Confusingly, the article than says:
“But even if cholesterol does lead to severe blockages, these blockages cause, at most, three out of every ten heart attacks.” as if that is not very significant.

I think regular exercise, including at least two strength training sessions and 90 minutes of cardio per week, is amazing for your heart and likely better than almost any medication. You will live longer, and more of those years will be healthy and functional.

Given emerging evidence on inflammation, doctors have no problem with patients taking curcumin, fish oil, people who exercise taking magnesium, or people at low risk of falls or bleeding taking baby aspirin at appropriate doses. They might debate the risks and benefits, but likely reducing inflammation is beneficial. Eating a wide mixture of vegetables and phytochemicals, including those found in nuts and olive oil, or fruits like strawberries (fisetin), blueberries (cyanosides) or pomegranates (punicalagins are anti-atherogenic), and getting enough fibre would likely help. TC Luoma has written some solid articles about this topic.

Don’t much agree with the hormone relevance. Premenopausal women were thought to have fewer heart attacks since estrogen was protective (even if thrombogenic, especially in smokers).

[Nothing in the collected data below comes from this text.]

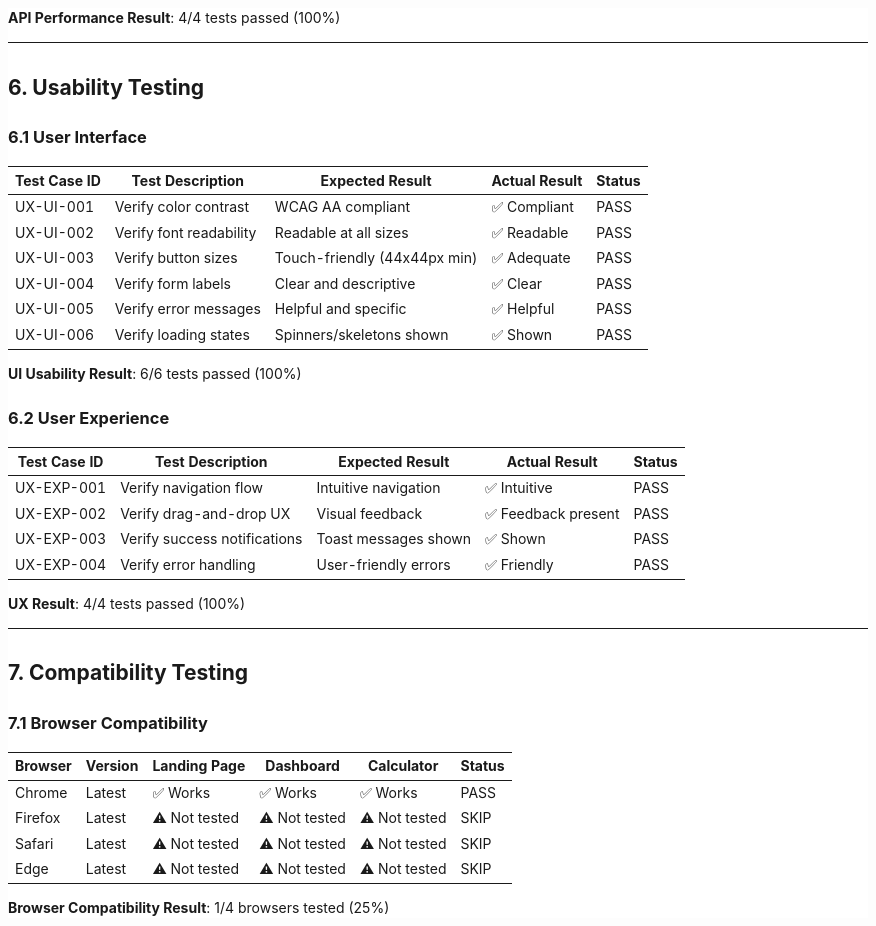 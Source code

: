 **API Performance Result**: 4/4 tests passed (100%)

---

## 6. Usability Testing

### 6.1 User Interface
| Test Case ID | Test Description | Expected Result | Actual Result | Status |
|--------------|------------------|-----------------|---------------|--------|
| UX-UI-001 | Verify color contrast | WCAG AA compliant | ✅ Compliant | PASS |
| UX-UI-002 | Verify font readability | Readable at all sizes | ✅ Readable | PASS |
| UX-UI-003 | Verify button sizes | Touch-friendly (44x44px min) | ✅ Adequate | PASS |
| UX-UI-004 | Verify form labels | Clear and descriptive | ✅ Clear | PASS |
| UX-UI-005 | Verify error messages | Helpful and specific | ✅ Helpful | PASS |
| UX-UI-006 | Verify loading states | Spinners/skeletons shown | ✅ Shown | PASS |

**UI Usability Result**: 6/6 tests passed (100%)

### 6.2 User Experience
| Test Case ID | Test Description | Expected Result | Actual Result | Status |
|--------------|------------------|-----------------|---------------|--------|
| UX-EXP-001 | Verify navigation flow | Intuitive navigation | ✅ Intuitive | PASS |
| UX-EXP-002 | Verify drag-and-drop UX | Visual feedback | ✅ Feedback present | PASS |
| UX-EXP-003 | Verify success notifications | Toast messages shown | ✅ Shown | PASS |
| UX-EXP-004 | Verify error handling | User-friendly errors | ✅ Friendly | PASS |

**UX Result**: 4/4 tests passed (100%)

---

## 7. Compatibility Testing

### 7.1 Browser Compatibility
| Browser | Version | Landing Page | Dashboard | Calculator | Status |
|---------|---------|--------------|-----------|------------|--------|
| Chrome | Latest | ✅ Works | ✅ Works | ✅ Works | PASS |
| Firefox | Latest | ⚠️ Not tested | ⚠️ Not tested | ⚠️ Not tested | SKIP |
| Safari | Latest | ⚠️ Not tested | ⚠️ Not tested | ⚠️ Not tested | SKIP |
| Edge | Latest | ⚠️ Not tested | ⚠️ Not tested | ⚠️ Not tested | SKIP |

**Browser Compatibility Result**: 1/4 browsers tested (25%)
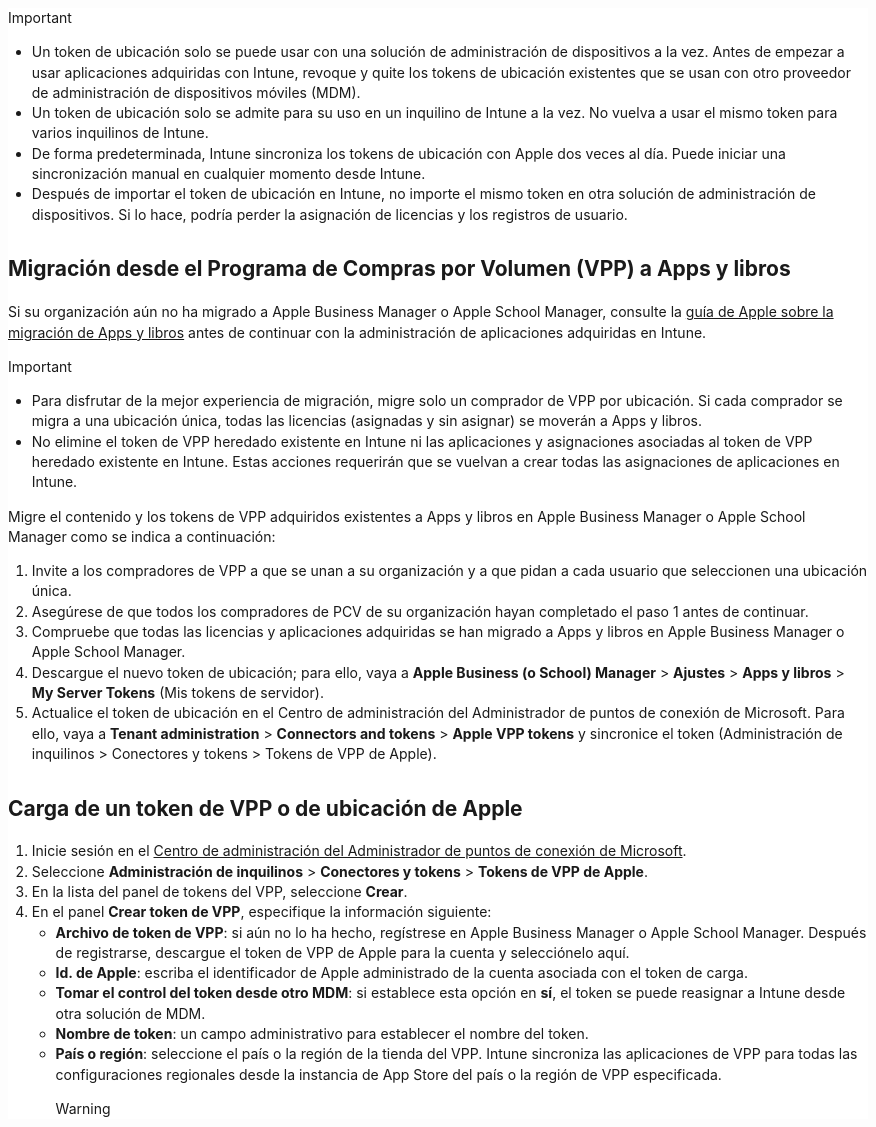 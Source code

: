 > [!IMPORTANT]
> - Un token de ubicación solo se puede usar con una solución de administración de dispositivos a la vez. Antes de empezar a usar aplicaciones adquiridas con Intune, revoque y quite los tokens de ubicación existentes que se usan con otro proveedor de administración de dispositivos móviles (MDM). 
> - Un token de ubicación solo se admite para su uso en un inquilino de Intune a la vez. No vuelva a usar el mismo token para varios inquilinos de Intune.
> - De forma predeterminada, Intune sincroniza los tokens de ubicación con Apple dos veces al día. Puede iniciar una sincronización manual en cualquier momento desde Intune.
> - Después de importar el token de ubicación en Intune, no importe el mismo token en otra solución de administración de dispositivos. Si lo hace, podría perder la asignación de licencias y los registros de usuario.

## <a name="migrate-from-volume-purchase-program-vpp-to-apps-and-books"></a>Migración desde el Programa de Compras por Volumen (VPP) a Apps y libros
Si su organización aún no ha migrado a Apple Business Manager o Apple School Manager, consulte la [guía de Apple sobre la migración de Apps y libros](https://support.apple.com/HT208257) antes de continuar con la administración de aplicaciones adquiridas en Intune.

> [!IMPORTANT]
> - Para disfrutar de la mejor experiencia de migración, migre solo un comprador de VPP por ubicación. Si cada comprador se migra a una ubicación única, todas las licencias (asignadas y sin asignar) se moverán a Apps y libros.
> - No elimine el token de VPP heredado existente en Intune ni las aplicaciones y asignaciones asociadas al token de VPP heredado existente en Intune. Estas acciones requerirán que se vuelvan a crear todas las asignaciones de aplicaciones en Intune.

Migre el contenido y los tokens de VPP adquiridos existentes a Apps y libros en Apple Business Manager o Apple School Manager como se indica a continuación:

1. Invite a los compradores de VPP a que se unan a su organización y a que pidan a cada usuario que seleccionen una ubicación única. 
2. Asegúrese de que todos los compradores de PCV de su organización hayan completado el paso 1 antes de continuar.
3. Compruebe que todas las licencias y aplicaciones adquiridas se han migrado a Apps y libros en Apple Business Manager o Apple School Manager.
4. Descargue el nuevo token de ubicación; para ello, vaya a **Apple Business (o School) Manager** > **Ajustes** > **Apps y libros** > **My Server Tokens** (Mis tokens de servidor).
5. Actualice el token de ubicación en el Centro de administración del Administrador de puntos de conexión de Microsoft. Para ello, vaya a **Tenant administration** > **Connectors and tokens** > **Apple VPP tokens** y sincronice el token (Administración de inquilinos > Conectores y tokens > Tokens de VPP de Apple).

## <a name="upload-an-apple-vpp-or-location-token"></a>Carga de un token de VPP o de ubicación de Apple

1. Inicie sesión en el [Centro de administración del Administrador de puntos de conexión de Microsoft](https://go.microsoft.com/fwlink/?linkid=2109431).
3. Seleccione **Administración de inquilinos** > **Conectores y tokens** > **Tokens de VPP de Apple**.
4. En la lista del panel de tokens del VPP, seleccione **Crear**.
5. En el panel **Crear token de VPP**, especifique la información siguiente:
    - **Archivo de token de VPP**: si aún no lo ha hecho, regístrese en Apple Business Manager o Apple School Manager. Después de registrarse, descargue el token de VPP de Apple para la cuenta y selecciónelo aquí.
    - **Id. de Apple**: escriba el identificador de Apple administrado de la cuenta asociada con el token de carga.
    - **Tomar el control del token desde otro MDM**: si establece esta opción en **sí**, el token se puede reasignar a Intune desde otra solución de MDM.
    - **Nombre de token**: un campo administrativo para establecer el nombre del token.    
    - **País o región**: seleccione el país o la región de la tienda del VPP.  Intune sincroniza las aplicaciones de VPP para todas las configuraciones regionales desde la instancia de App Store del país o la región de VPP especificada.
        > [!WARNING]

This is a weaker risk factor than the traditional ones, which are far from perfect since many people who have heart attacks have few or no risk factors.

Getting trans fats out of food has made an enormous difference to health. People die less often from cardiac events over the last few decades. Saturated fat might also be a bit of a boogeyman; the benefits of reducing it seem modest in recent studies.

I don’t have a problem with the conclusions: exercise often and reduce inflammation. Your list would benefit many. But especially the exercise.

But the enthusiasm of Big Pharma, and overselling of the benefits of some medicines, does not mean there is not a lot of evidence about treatments. Saying otherwise is wrong. And the 10-year risk of a heart attack is still meaningful and people at higher risk need more aggressive treatment. Still, even niacin remains useful, and cholesterol is hardly all-important. Regular exercise is still better than taking pills; but not everyone exercises enough, is at equal risk, or has the same comorbidities.

7 Likes

Great response DoesTheHeavyLifting. While I tend to like most of the articles here, I do find there can be a writing bias that helps promote their Biotest supplements.

When it comes to heart disease, what should be strongly promoted is the difference lifestyle makes, but that there is a significant number of people for whom genetic risks can’t be eliminated via a healthy lifestyle. For those people, recognizing those risks and being proactive about them is critical. To that end, understanding family history and your own lifestyle risks are something you have to be aware of. From there, blood tests, an MRI and IMO an echocardiogram are great steps to take if you are in the higher risk category and want to get a firm understanding of your heart’s health. As always though, consult with a health care professional.